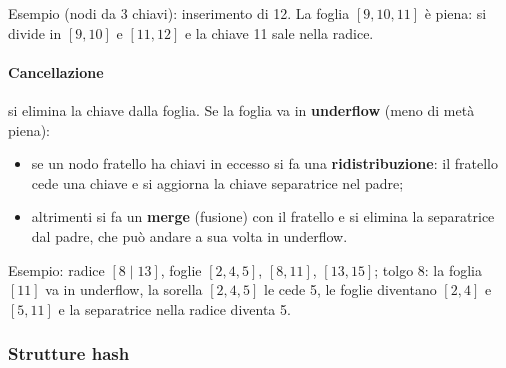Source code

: \documentclass[a4paper,12pt]{article}
\begin{document}
Esempio (nodi da 3 chiavi): inserimento di 12. La foglia $[9,10,11]$ è piena:
si divide in $[9,10]$ e $[11,12]$ e la chiave 11 sale nella radice.
\begin{center}
\end{center}

\paragraph{Cancellazione} si elimina la chiave dalla foglia. Se la foglia va
in \textbf{underflow} (meno di metà piena):
\begin{itemize}
  \item se un nodo fratello ha chiavi in eccesso si fa una
    \textbf{ridistribuzione}: il fratello cede una chiave e si aggiorna la
    chiave separatrice nel padre;
  \item altrimenti si fa un \textbf{merge} (fusione) con il fratello e si
    elimina la separatrice dal padre, che può andare a sua volta in underflow.
\end{itemize}
Esempio: radice $[8 \mid 13]$, foglie $[2,4,5]$, $[8,11]$, $[13,15]$; tolgo
8: la foglia $[11]$ va in underflow, la sorella $[2,4,5]$ le cede 5, le foglie
diventano $[2,4]$ e $[5,11]$ e la separatrice nella radice diventa 5.

\subsubsection{Strutture hash}
\end{document}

◇ ◇ ◇ ◇ ◇

> _TRY IT_
Where the line containing "fratello e si" appears, begin a word-for-word copy and carry it through the last line of the listing, leaving out all other lines.

> _SOLUTION_
  \item altrimenti si fa un \textbf{merge} (fusione) con il fratello e si
    elimina la separatrice dal padre, che può andare a sua volta in underflow.
\end{itemize}
Esempio: radice $[8 \mid 13]$, foglie $[2,4,5]$, $[8,11]$, $[13,15]$; tolgo
8: la foglia $[11]$ va in underflow, la sorella $[2,4,5]$ le cede 5, le foglie
diventano $[2,4]$ e $[5,11]$ e la separatrice nella radice diventa 5.

\subsubsection{Strutture hash}
\end{document}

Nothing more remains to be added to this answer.